Member of the Cortes of Castile and León
- Incumbent
- Assumed office 14 April 2026
- Constituency: Soria
- In office 17 June 2003 – 19 June 2007
- Constituency: Soria

Personal details
- Born: 28 June 1973 (age 53) Soria, Castile and León, Spain
- Party: PSOE

= Carlos Martínez Mínguez =

Spanish politician

Carlos Martínez Mínguez (born 28 June 1973) is a politician of the Spanish Socialist Workers' Party (PSOE). He was elected to the city council in Soria in 1999 and was the mayor from 2007 to 2026. He was a member of the Cortes of Castile and León from 2003 to 2007. In 2025, he was elected secretary general of the Socialist Party of Castile and León, and led the party to second place in the 2026 regional election.

==Biography==
Born in Soria in Castile and León, Martínez was elected onto his hometown's council in 1999, serving in the administration of mayor Eloísa Álvarez in a coalition government of their Spanish Socialist Workers' Party (PSOE) and two other parties. In 2003, the People's Party (PP) won the mayor's office, and Martínez led the opposition; he was simultaneously a member of the Cortes of Castile and León.

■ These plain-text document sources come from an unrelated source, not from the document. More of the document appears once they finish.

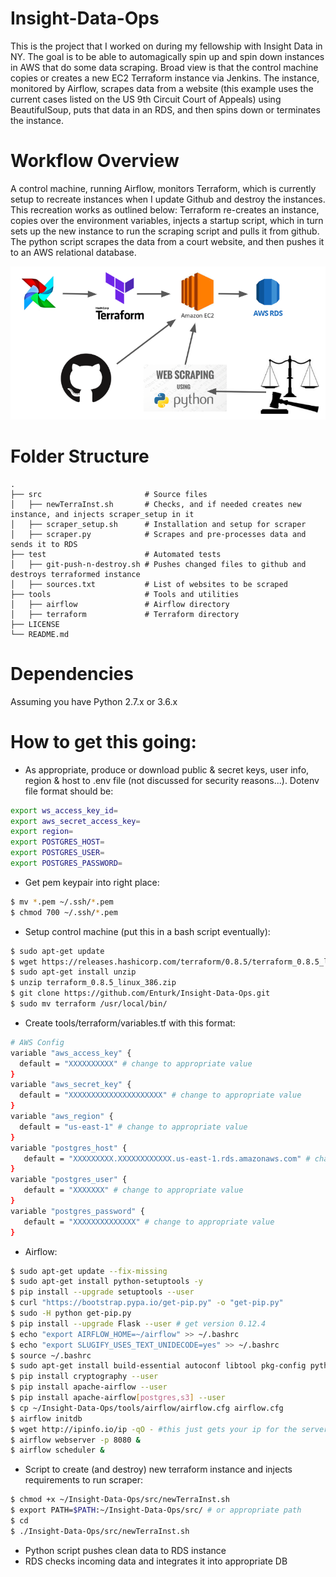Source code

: # Insight-Data-Ops
This is the project that I worked on during my fellowship with Insight Data in NY. The goal is to be able to automagically spin up and spin down instances in AWS that do some data scraping. Broad view is that the control machine copies or creates a new EC2 Terraform instance via Jenkins. The instance, monitored by Airflow, scrapes data from a website (this example uses the current cases listed on the US 9th Circuit Court of Appeals) using BeautifulSoup, puts that data in an RDS, and then spins down or terminates the instance.

# Workflow Overview

A control machine, running Airflow, monitors Terraform, which is currently setup to recreate instances when I update Github and destroy the instances. This recreation works as outlined below: Terraform re-creates an instance, copies over the environment variables, injects a startup script, which in turn sets up the new instance to run the scraping script and pulls it from github. The python script scrapes the data from a court website, and then pushes it to an AWS relational database.

![workflow: Airflow triggers Terraform, which creates a new instance, which pulls the python scraping script from github, the scraping script gets the data from the court website, and pushes it to the AWS relational DB.](https://raw.githubusercontent.com/Enturk/Insight-Data-Ops/master/Insight-Data-Ops_workflow.png)

# Folder Structure
```
.
├── src                       # Source files
│   ├── newTerraInst.sh       # Checks, and if needed creates new instance, and injects scraper_setup in it
│   ├── scraper_setup.sh      # Installation and setup for scraper
│   ├── scraper.py            # Scrapes and pre-processes data and sends it to RDS
├── test                      # Automated tests 
│   ├── git-push-n-destroy.sh # Pushes changed files to github and destroys terraformed instance
│   ├── sources.txt           # List of websites to be scraped
├── tools                     # Tools and utilities
│   ├── airflow               # Airflow directory
│   ├── terraform             # Terraform directory
├── LICENSE
└── README.md
```

# Dependencies
Assuming you have Python 2.7.x or 3.6.x

# How to get this going:
* As appropriate, produce or download public & secret keys, user info, region & host to .env file (not discussed for security reasons...). Dotenv file format should be: 
```bash
export ws_access_key_id=
export aws_secret_access_key=
export region=
export POSTGRES_HOST=
export POSTGRES_USER=
export POSTGRES_PASSWORD=
```

* Get pem keypair into right place:
```bash
$ mv *.pem ~/.ssh/*.pem
$ chmod 700 ~/.ssh/*.pem
```

* Setup control machine (put this in a bash script eventually):
```bash
$ sudo apt-get update
$ wget https://releases.hashicorp.com/terraform/0.8.5/terraform_0.8.5_linux_386.zip
$ sudo apt-get install unzip
$ unzip terraform_0.8.5_linux_386.zip
$ git clone https://github.com/Enturk/Insight-Data-Ops.git
$ sudo mv terraform /usr/local/bin/
```
* Create tools/terraform/variables.tf with this format:
```bash
# AWS Config
variable "aws_access_key" {
  default = "XXXXXXXXXX" # change to appropriate value
}
variable "aws_secret_key" {
  default = "XXXXXXXXXXXXXXXXXXXXX" # change to appropriate value
}
variable "aws_region" {
  default = "us-east-1" # change to appropriate value
}
variable "postgres_host" {
   default = "XXXXXXXXX.XXXXXXXXXXXX.us-east-1.rds.amazonaws.com" # change to appropriate value
}
variable "postgres_user" {
   default = "XXXXXXX" # change to appropriate value
}
variable "postgres_password" {
   default = "XXXXXXXXXXXXXX" # change to appropriate value
}
```
* Airflow:
```bash
$ sudo apt-get update --fix-missing
$ sudo apt-get install python-setuptools -y
$ pip install --upgrade setuptools --user
$ curl "https://bootstrap.pypa.io/get-pip.py" -o "get-pip.py"
$ sudo -H python get-pip.py
$ pip install --upgrade Flask --user # get version 0.12.4
$ echo "export AIRFLOW_HOME=~/airflow" >> ~/.bashrc
$ echo "export SLUGIFY_USES_TEXT_UNIDECODE=yes" >> ~/.bashrc
$ source ~/.bashrc
$ sudo apt-get install build-essential autoconf libtool pkg-config python-opengl python-imaging python-pyrex python-pyside.qtopengl idle-python2.7 qt4-dev-tools qt4-designer libqtgui4 libqtcore4 libqt4-xml libqt4-test libqt4-script libqt4-network libqt4-dbus python-qt4 python-qt4-gl libgle3 python-dev libssl-dev # No idea which one makes airflow work...
$ pip install cryptography --user
$ pip install apache-airflow --user
$ pip install apache-airflow[postgres,s3] --user
$ cp ~/Insight-Data-Ops/tools/airflow/airflow.cfg airflow.cfg
$ airflow initdb
$ wget http://ipinfo.io/ip -qO - #this just gets your ip for the server...
$ airflow webserver -p 8080 &
$ airflow scheduler &
```
* Script to create (and destroy) new terraform instance and injects requirements to run scraper:
```bash
$ chmod +x ~/Insight-Data-Ops/src/newTerraInst.sh
$ export PATH=$PATH:~/Insight-Data-Ops/src/ # or appropriate path
$ cd 
$ ./Insight-Data-Ops/src/newTerraInst.sh
```
* Python script pushes clean data to RDS instance
* RDS checks incoming data and integrates it into appropriate DB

In 2007, 34-year-old Martínez became the youngest mayor of a provincial capital of Castile and León. Having led a minority government in his first term, he won an absolute majority of seats on the council in 2011, retaining it in three further elections despite the emergence of third parties such as Podemos and Citizens in the 2015 elections.

In 2012, Martínez was a spokesperson for Carme Chacón's unsuccessful campaign for the position of secretary generalat the PSOE federal congress. Five years later, he backed Susana Díaz's campaign for the same position; it went to Pedro Sánchez.

Luis Tudanca resigned as leader of the Socialist Party of Castile and León in January 2025 and Martínez succeeded him. He was the only candidate, and new PSOE statutes meant that an unopposed candidate did not need a threshold of signatures or to contest a primary election.

In the 2026 Castilian-Leonese regional election, Martínez led the PSOE to second place behind the incumbent PP, with both parties adding two deputies compared to 2022. With Vox growing by one, the parties of the right retained a majority.

On 13 April 2026, Martínez resigned as mayor of Soria the day before being sworn into the Cortes of Castile and León. Having governed for 19 years, he was the longest-serving Socialist mayor of a provincial capital.